The Ballyclare man, who now resides in the Isle of Man, enters his sixth full season in World Superbike with the Dutch based Ten Kate squad – currently branded Pata Honda.
Rea's whole career has been spent with the Japanese giants on the tarmac – both in British championship and now on the global stage – and while many believe he should have taken up previous offers from the likes of BMW, Ducati (in MotoGP) and even Suzuki, he remains an HRC man through-and-through.
Sadly, Honda's main focus with the production based Fireblade no longer seems to include lifting the WSB title, with HRC more intent on ring-fencing Rea for their Suzuka 24-Hour race effort each season. And the promise of a move to MotoGP seems nothing more than a pipe dream these days, despite acquitting himself well as a stand-in for Casey Stoner at Misano and Aragon back in 2012.
The bottom line is the affable Ulsterman's talent has never been in question.

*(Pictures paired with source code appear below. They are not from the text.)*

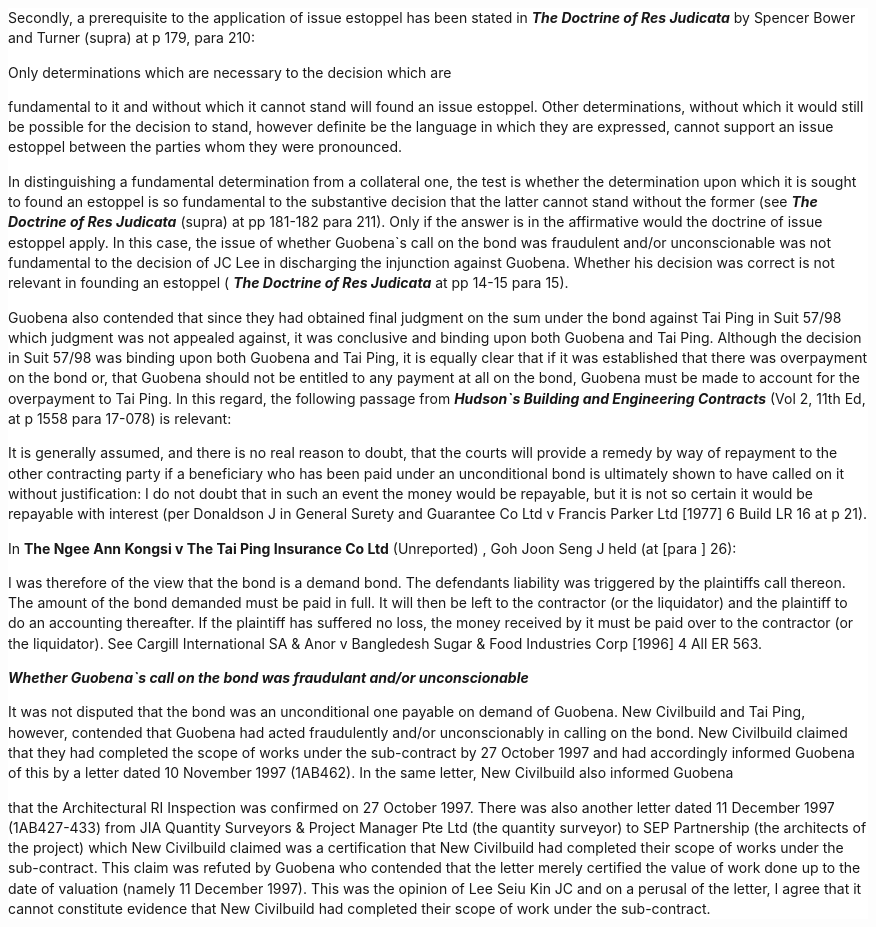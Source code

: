 Secondly, a prerequisite to the application of issue estoppel has been stated in **_The Doctrine of Res Judicata_** by Spencer Bower and Turner (supra) at p 179, para 210: 

 Only determinations which are necessary to the decision which are 


 fundamental to it and without which it cannot stand will found an issue estoppel. Other determinations, without which it would still be possible for the decision to stand, however definite be the language in which they are expressed, cannot support an issue estoppel between the parties whom they were pronounced. 

In distinguishing a fundamental determination from a collateral one, the test is whether the determination upon which it is sought to found an estoppel is so fundamental to the substantive decision that the latter cannot stand without the former (see **_The Doctrine of Res Judicata_** (supra) at pp 181-182 para 211). Only if the answer is in the affirmative would the doctrine of issue estoppel apply. In this case, the issue of whether Guobena`s call on the bond was fraudulent and/or unconscionable was not fundamental to the decision of JC Lee in discharging the injunction against Guobena. Whether his decision was correct is not relevant in founding an estoppel ( **_The Doctrine of Res Judicata_** at pp 14-15 para 15). 

Guobena also contended that since they had obtained final judgment on the sum under the bond against Tai Ping in Suit 57/98 which judgment was not appealed against, it was conclusive and binding upon both Guobena and Tai Ping. Although the decision in Suit 57/98 was binding upon both Guobena and Tai Ping, it is equally clear that if it was established that there was overpayment on the bond or, that Guobena should not be entitled to any payment at all on the bond, Guobena must be made to account for the overpayment to Tai Ping. In this regard, the following passage from **_Hudson`s Building and Engineering Contracts_** (Vol 2, 11th Ed, at p 1558 para 17-078) is relevant: 

 It is generally assumed, and there is no real reason to doubt, that the courts will provide a remedy by way of repayment to the other contracting party if a beneficiary who has been paid under an unconditional bond is ultimately shown to have called on it without justification: I do not doubt that in such an event the money would be repayable, but it is not so certain it would be repayable with interest (per Donaldson J in General Surety and Guarantee Co Ltd v Francis Parker Ltd [1977] 6 Build LR 16 at p 21). 

In **The Ngee Ann Kongsi v The Tai Ping Insurance Co Ltd** (Unreported) , Goh Joon Seng J held (at [para ] 26): 

 I was therefore of the view that the bond is a demand bond. The defendants liability was triggered by the plaintiffs call thereon. The amount of the bond demanded must be paid in full. It will then be left to the contractor (or the liquidator) and the plaintiff to do an accounting thereafter. If the plaintiff has suffered no loss, the money received by it must be paid over to the contractor (or the liquidator). See Cargill International SA & Anor v Bangledesh Sugar & Food Industries Corp [1996] 4 All ER 563. 

**_Whether Guobena`s call on the bond was fraudulant and/or unconscionable_** 

It was not disputed that the bond was an unconditional one payable on demand of Guobena. New Civilbuild and Tai Ping, however, contended that Guobena had acted fraudulently and/or unconscionably in calling on the bond. New Civilbuild claimed that they had completed the scope of works under the sub-contract by 27 October 1997 and had accordingly informed Guobena of this by a letter dated 10 November 1997 (1AB462). In the same letter, New Civilbuild also informed Guobena 


that the Architectural RI Inspection was confirmed on 27 October 1997. There was also another letter dated 11 December 1997 (1AB427-433) from JIA Quantity Surveyors & Project Manager Pte Ltd (the quantity surveyor) to SEP Partnership (the architects of the project) which New Civilbuild claimed was a certification that New Civilbuild had completed their scope of works under the sub-contract. This claim was refuted by Guobena who contended that the letter merely certified the value of work done up to the date of valuation (namely 11 December 1997). This was the opinion of Lee Seiu Kin JC and on a perusal of the letter, I agree that it cannot constitute evidence that New Civilbuild had completed their scope of work under the sub-contract.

But when you compare his 15 podiums accumulated from the past three seasons aboard the Honda, against Laverty's one year effort of 19 on the Aprilia, then it doesn't take an expert to work out that a title bid in 2014 is somewhat of a monumental task; especially on a machine that quite frankly just isn't good enough to allow JR to challenge at the sharp end on a regular basis.
The 'best Irish rider' debate that gets thrown up regularly in many a late night pub conversation could well be answered this season.
It's very difficult to compare apples and oranges as they say, but I feel the rivalry between the pair will be intensify this season, despite poker faces being guaranteed on grids from Australia through to Europe, and the obvious question side-stepped in a raft of media interviews.
It's a difficult enough task beating your team-mate at that level, but local pride is always at stake.
Let's hope they get to dispute the 'who is best' debate not just on track this term, but also get to chink more than the odd bottle of bubbly on the podium.
Beginning of course, this Sunday at Phillip Island.